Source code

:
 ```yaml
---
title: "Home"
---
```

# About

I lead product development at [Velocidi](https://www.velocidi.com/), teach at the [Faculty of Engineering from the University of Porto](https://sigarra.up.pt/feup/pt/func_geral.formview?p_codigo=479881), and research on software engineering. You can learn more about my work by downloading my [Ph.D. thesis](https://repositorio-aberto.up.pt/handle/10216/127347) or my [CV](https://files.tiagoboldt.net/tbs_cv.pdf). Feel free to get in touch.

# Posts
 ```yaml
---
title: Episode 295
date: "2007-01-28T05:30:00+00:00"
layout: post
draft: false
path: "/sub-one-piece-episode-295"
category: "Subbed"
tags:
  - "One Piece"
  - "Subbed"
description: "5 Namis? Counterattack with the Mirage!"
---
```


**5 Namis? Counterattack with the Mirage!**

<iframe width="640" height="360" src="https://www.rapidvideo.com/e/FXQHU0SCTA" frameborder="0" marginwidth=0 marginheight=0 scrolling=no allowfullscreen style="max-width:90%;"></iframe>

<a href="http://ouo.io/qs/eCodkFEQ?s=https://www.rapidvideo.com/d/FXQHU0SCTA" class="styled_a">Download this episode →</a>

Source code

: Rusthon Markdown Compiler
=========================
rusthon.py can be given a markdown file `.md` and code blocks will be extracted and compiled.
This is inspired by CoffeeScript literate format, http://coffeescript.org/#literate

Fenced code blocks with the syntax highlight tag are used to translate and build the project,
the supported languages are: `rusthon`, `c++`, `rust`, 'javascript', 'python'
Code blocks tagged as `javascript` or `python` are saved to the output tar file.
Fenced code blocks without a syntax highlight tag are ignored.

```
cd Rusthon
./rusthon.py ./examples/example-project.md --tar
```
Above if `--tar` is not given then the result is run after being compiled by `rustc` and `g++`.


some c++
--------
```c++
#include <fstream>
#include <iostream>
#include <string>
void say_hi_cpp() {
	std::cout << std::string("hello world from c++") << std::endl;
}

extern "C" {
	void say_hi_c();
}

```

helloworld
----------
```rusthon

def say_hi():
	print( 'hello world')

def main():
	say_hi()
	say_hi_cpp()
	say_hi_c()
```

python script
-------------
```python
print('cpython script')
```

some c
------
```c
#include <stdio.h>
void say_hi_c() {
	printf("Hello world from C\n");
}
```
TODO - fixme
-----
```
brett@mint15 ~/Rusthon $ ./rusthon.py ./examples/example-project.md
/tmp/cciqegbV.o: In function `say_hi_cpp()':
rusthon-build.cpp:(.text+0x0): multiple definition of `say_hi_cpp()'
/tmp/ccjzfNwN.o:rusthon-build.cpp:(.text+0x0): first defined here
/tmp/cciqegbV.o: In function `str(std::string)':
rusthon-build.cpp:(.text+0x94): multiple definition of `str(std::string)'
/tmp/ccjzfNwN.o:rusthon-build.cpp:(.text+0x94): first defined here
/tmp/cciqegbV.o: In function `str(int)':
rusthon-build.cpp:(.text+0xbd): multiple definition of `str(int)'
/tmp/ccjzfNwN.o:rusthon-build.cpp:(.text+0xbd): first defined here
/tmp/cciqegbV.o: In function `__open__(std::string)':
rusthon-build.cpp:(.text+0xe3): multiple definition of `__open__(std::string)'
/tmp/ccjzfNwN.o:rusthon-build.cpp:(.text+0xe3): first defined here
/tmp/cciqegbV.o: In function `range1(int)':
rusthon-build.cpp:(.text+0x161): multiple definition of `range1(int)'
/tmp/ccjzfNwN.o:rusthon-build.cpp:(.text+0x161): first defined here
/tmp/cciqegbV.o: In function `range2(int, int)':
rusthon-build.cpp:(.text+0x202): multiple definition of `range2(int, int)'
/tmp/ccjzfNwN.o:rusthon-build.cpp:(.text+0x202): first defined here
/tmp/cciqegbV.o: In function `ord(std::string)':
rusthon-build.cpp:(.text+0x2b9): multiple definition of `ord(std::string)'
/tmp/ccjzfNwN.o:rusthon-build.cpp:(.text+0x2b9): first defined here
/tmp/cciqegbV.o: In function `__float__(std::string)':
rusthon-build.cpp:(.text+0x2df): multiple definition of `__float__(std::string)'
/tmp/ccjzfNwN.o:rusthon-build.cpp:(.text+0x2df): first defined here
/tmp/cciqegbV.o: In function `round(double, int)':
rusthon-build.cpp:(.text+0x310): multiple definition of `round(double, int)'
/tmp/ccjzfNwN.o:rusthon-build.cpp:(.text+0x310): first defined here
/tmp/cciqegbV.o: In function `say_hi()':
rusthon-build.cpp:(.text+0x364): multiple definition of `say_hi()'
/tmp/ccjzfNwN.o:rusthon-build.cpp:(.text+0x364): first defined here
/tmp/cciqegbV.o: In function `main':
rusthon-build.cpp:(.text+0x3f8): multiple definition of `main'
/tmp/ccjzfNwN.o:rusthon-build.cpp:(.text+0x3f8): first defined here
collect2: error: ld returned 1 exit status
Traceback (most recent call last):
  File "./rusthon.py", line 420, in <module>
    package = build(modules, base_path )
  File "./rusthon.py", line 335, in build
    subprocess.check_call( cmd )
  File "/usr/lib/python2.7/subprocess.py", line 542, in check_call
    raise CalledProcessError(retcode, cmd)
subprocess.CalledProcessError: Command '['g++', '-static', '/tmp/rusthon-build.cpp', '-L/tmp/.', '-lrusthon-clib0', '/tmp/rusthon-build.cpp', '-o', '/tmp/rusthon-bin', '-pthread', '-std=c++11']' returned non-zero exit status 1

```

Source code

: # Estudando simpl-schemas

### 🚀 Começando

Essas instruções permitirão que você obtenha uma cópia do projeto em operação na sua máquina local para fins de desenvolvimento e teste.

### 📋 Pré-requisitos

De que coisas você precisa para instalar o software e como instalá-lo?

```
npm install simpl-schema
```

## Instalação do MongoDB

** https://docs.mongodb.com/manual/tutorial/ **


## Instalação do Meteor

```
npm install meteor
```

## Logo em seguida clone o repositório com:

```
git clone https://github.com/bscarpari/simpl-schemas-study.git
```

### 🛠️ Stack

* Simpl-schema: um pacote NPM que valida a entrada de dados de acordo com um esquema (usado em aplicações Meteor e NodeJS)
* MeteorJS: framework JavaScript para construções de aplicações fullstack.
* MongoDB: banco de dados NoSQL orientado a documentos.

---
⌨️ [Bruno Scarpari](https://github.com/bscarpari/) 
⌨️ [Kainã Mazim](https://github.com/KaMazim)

◇ ◇ ◇ ◇ ◇ ◇ ◇

Set down the lines from the one with "### 🛠️ Stack" through the end of the data above. Keep each exactly as written and add no other line.

### 🛠️ Stack

* Simpl-schema: um pacote NPM que valida a entrada de dados de acordo com um esquema (usado em aplicações Meteor e NodeJS)
* MeteorJS: framework JavaScript para construções de aplicações fullstack.
* MongoDB: banco de dados NoSQL orientado a documentos.

---
⌨️ [Bruno Scarpari](https://github.com/bscarpari/) 
⌨️ [Kainã Mazim](https://github.com/KaMazim)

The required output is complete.